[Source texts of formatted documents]
Content starts

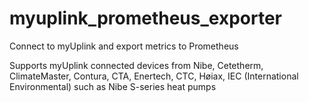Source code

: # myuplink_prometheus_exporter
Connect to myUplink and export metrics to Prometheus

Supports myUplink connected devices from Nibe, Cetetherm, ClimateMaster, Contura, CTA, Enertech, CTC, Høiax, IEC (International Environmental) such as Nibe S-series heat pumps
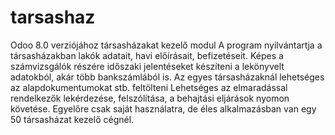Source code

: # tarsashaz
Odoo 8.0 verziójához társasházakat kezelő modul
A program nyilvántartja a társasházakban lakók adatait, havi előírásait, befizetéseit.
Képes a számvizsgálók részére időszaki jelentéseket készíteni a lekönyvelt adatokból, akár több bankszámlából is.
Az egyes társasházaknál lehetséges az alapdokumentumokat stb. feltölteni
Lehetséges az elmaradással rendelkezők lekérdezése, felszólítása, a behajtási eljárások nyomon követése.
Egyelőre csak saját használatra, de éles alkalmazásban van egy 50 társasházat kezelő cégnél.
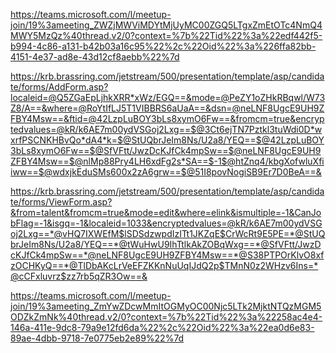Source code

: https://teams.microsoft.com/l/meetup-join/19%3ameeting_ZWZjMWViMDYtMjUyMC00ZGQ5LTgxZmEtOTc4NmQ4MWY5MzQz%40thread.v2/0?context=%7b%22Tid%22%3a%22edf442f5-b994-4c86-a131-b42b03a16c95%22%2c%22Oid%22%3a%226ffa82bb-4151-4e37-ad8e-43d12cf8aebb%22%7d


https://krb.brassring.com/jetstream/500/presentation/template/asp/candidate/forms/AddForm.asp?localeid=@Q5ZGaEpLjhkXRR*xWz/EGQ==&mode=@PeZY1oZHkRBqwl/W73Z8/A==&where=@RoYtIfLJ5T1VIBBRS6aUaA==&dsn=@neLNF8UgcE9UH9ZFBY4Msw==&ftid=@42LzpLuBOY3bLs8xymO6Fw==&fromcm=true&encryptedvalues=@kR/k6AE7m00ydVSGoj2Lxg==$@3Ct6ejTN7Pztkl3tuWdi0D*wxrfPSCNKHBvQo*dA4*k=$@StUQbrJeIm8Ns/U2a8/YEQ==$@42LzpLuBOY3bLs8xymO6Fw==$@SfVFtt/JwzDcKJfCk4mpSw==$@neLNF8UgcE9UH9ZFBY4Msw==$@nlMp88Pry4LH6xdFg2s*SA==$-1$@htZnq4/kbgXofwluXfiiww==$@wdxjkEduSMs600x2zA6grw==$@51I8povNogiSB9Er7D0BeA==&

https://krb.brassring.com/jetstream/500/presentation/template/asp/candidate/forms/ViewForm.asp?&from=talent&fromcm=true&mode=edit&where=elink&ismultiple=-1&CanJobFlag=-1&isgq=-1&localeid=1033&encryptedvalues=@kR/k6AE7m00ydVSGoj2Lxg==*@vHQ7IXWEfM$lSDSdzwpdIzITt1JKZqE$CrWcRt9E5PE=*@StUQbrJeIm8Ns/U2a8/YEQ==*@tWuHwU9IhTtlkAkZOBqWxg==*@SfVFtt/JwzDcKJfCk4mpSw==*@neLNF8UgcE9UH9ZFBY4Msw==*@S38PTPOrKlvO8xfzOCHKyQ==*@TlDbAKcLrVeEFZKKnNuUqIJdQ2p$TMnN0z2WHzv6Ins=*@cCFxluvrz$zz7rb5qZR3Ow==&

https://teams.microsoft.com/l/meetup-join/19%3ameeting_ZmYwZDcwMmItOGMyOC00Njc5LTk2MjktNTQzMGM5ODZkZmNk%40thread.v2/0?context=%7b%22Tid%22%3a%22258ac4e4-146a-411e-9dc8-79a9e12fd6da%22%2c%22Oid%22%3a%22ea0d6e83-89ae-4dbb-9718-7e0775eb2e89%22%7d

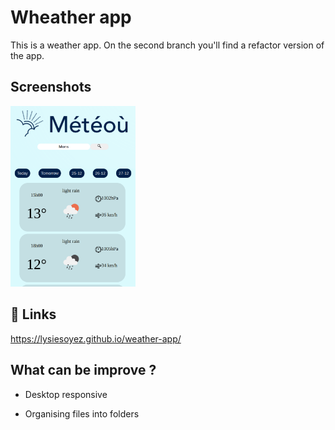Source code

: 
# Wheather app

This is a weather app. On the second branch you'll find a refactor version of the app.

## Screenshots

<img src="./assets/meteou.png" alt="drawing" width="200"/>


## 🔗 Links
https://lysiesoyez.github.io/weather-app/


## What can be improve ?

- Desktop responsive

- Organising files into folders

Content ends

Task directions:
Which lines of the data above contain the string "kezelő"? Copy each of them.

Problem solution:
Odoo 8.0 verziójához társasházakat kezelő modul
Egyelőre csak saját használatra, de éles alkalmazásban van egy 50 társasházat kezelő cégnél.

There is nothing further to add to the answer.